"Familiada". Najzabawniejsze chwile w teleturnieju
Nie od dziś wiadomo, że "Familiada" to nie tylko regularna dawka wiedzy, ale przede wszystkim duża porcja rozrywki i śmiechu. Stres, krótki czas na odpowiedź i obecność kamer może sprawić, że proste pytania wywołują niemałe problemy. Tak powstają zabawne momenty teleturnieju, które przechodzą do historii! W przypadku programu, prowadzonego przez Karola Strasburgera, warto też pamiętać o wyjątkowych dowcipach gospodarza. Od czasu do czasu, na poprawę nastroju, warto sobie zaserwować kilkuminutową dawkę najlepszych chwil z "Familiady".
"Familada". Bawi ucząc, uczy bawiąc
"Familiada" na ekranach telewidzów pierwszy raz zagościła niemal trzy dekady temu. 17 września 1994 roku wyemitowano premierowy odcinek, a od tego czasu kolejne jego odsłony mogliśmy oglądać w weekendy i święta o 14:00 na kanale TVP. Od samego początku prowadzącym i gospodarzem jest niezastąpiony Karol Strasburger.
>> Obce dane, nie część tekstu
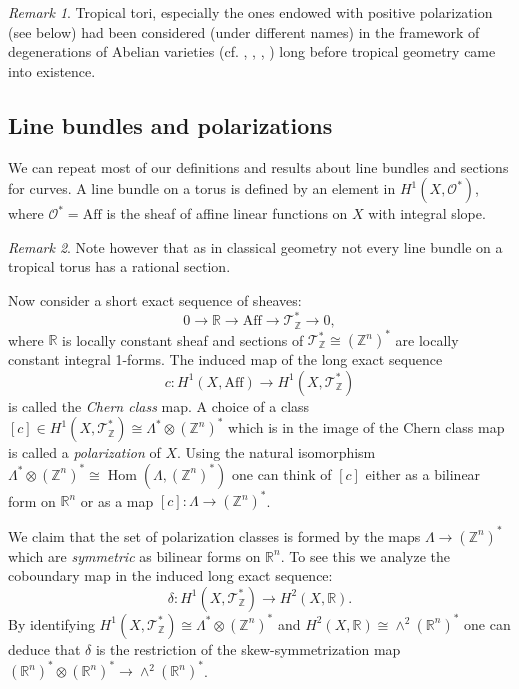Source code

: \documentclass[12pt]{amsart}
\theoremstyle{plain}
\theoremstyle{definition}
\theoremstyle{remark}
\newtheorem*{remark}{Remark}
\newcommand{\Z}{\mathbb Z}    %
\newcommand{\R}{\mathbb R}    %
\newcommand{\Aff}{\operatorname{Af{}f}}
\renewcommand{\O}{\mathcal O}   %
\newcommand{\<}{\langle}   %
\renewcommand{\>}{\rangle} %
\begin{document}
\begin{remark}
Tropical tori, especially the ones endowed with positive polarization (see below) had been considered (under different names) in the framework of degenerations of Abelian varieties (cf. \cite{Mumford_abelian_varieties}, \cite{Chai-Faltings},  \cite{Alexeev-Nakamura}, \cite{Alexeev}) long before tropical geometry came into existence.
\end{remark}


\subsection{Line bundles and polarizations} We can repeat most
of our definitions and results about line bundles and sections
for curves.  A line bundle on a torus is defined by an
element in $H^1(X,\O^*)$, where $\O^*=\Aff$ is the sheaf of affine
linear functions on $X$ with integral slope.

\begin{remark}
Note however that as in classical geometry not every line bundle on a tropical torus has a rational section.
\end{remark}

Now consider a short exact sequence of sheaves:
\begin{equation}
0 \longrightarrow \R  \longrightarrow \Aff  \longrightarrow {\mathcal T}^*_\Z \longrightarrow 0,
\end{equation}
where $\R$ is locally constant sheaf and sections of ${\mathcal T}^*_\Z \cong (\Z^n)^*$
are locally constant  integral 1-forms.
The induced map of the long exact sequence
\begin{equation}
c: H^1(X,\Aff) \longrightarrow H^1(X,{\mathcal T}^*_\Z)
\end{equation}
is called the {\em Chern class} map. A choice of a class $[c]\in H^1(X,{\mathcal T}^*_\Z)
\cong \Lambda^*\otimes (\Z^n)^*$ which is in the image of the Chern class map
is called a {\em polarization} of $X$. Using the natural isomorphism
$\Lambda^*\otimes (\Z^n)^*\cong \operatorname{Hom}(\Lambda, (\Z^n)^*)$ one can
think of $[c]$ either as a bilinear form on $\R^n$ or as a map
$[c]:\Lambda\to(\Z^n)^*$.

We claim that the set of polarization classes is formed by the maps
$\Lambda\to(\Z^n)^*$ which are {\em symmetric} as bilinear forms on
$\R^n$. To see this we analyze the coboundary map in the induced
long exact sequence:
\begin{equation}
\delta: H^1(X,{\mathcal T}^*_\Z) \longrightarrow H^2(X,\R).
\end{equation}
By identifying $H^1(X,{\mathcal T}^*_\Z) \cong \Lambda^*\otimes (\Z^n)^*$ and
$H^2(X,\R)\cong \wedge^2 (\R^n)^*$ one can deduce that $\delta$ is the
restriction of the skew-symmetrization map $(\R^n)^*\otimes (\R^n)^* \to
\wedge^2 (\R^n)^*$.
\end{document}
Przez lata emisji program dostarczał fanom wiele rozrywki. Zabawne odpowiedzi, żarty prowadzącego czy wpadki - bawiły, a przy okazji można było sprawdzić, czy nasze typy są podobne do tego, co myślą ankietowani. Czas mija, a teleturniej nadal potrafi zaskoczyć. A w sieci znajdziemy wiele wspomnień z programu.